Source records:

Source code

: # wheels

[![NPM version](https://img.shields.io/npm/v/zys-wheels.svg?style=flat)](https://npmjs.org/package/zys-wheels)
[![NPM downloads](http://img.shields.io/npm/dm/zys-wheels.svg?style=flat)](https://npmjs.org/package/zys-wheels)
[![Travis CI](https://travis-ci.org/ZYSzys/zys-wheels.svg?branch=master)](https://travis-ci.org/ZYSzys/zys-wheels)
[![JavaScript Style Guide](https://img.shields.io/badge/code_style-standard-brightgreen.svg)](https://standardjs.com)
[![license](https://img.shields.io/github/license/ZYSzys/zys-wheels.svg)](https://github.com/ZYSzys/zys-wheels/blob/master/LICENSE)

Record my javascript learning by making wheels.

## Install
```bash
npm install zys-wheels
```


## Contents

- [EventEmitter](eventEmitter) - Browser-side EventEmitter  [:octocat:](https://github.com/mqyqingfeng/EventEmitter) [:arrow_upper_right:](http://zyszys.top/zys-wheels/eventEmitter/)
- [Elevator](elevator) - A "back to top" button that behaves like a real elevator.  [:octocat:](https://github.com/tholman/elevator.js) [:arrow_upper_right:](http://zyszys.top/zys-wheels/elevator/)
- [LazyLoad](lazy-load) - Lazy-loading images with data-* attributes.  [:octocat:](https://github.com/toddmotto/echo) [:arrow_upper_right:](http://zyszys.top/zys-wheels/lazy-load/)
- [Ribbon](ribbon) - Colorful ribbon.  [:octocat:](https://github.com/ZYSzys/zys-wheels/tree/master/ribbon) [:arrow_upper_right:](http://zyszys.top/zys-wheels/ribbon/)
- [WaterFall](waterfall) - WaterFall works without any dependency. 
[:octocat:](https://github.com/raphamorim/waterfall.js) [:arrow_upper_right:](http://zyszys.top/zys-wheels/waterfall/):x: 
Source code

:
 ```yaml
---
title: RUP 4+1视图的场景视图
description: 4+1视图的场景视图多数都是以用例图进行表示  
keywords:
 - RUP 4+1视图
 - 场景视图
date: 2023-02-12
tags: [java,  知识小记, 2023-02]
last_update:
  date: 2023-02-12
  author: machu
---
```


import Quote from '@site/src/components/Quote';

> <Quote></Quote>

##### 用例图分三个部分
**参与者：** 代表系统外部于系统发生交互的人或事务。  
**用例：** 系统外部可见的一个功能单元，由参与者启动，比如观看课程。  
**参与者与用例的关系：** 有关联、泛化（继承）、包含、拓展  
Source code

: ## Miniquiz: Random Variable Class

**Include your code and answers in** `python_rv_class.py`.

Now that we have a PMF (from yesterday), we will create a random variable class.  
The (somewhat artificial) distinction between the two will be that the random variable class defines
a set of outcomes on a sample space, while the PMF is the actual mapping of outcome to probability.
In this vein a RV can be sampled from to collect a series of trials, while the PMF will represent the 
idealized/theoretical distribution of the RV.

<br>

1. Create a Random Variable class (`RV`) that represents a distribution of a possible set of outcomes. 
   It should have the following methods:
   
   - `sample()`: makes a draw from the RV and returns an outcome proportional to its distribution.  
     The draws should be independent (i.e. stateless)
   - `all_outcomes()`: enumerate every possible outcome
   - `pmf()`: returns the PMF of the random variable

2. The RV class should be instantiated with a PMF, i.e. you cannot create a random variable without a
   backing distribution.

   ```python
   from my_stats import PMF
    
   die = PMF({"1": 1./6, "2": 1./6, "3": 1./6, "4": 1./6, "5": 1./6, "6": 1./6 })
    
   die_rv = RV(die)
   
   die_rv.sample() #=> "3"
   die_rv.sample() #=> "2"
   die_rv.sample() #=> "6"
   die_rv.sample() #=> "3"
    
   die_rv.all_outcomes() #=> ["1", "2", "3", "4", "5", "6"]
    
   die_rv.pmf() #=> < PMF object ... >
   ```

Work order: Could you report all lines of the listing that hold "Quote"?

Response box:
import Quote from '@site/src/components/Quote';
> <Quote></Quote>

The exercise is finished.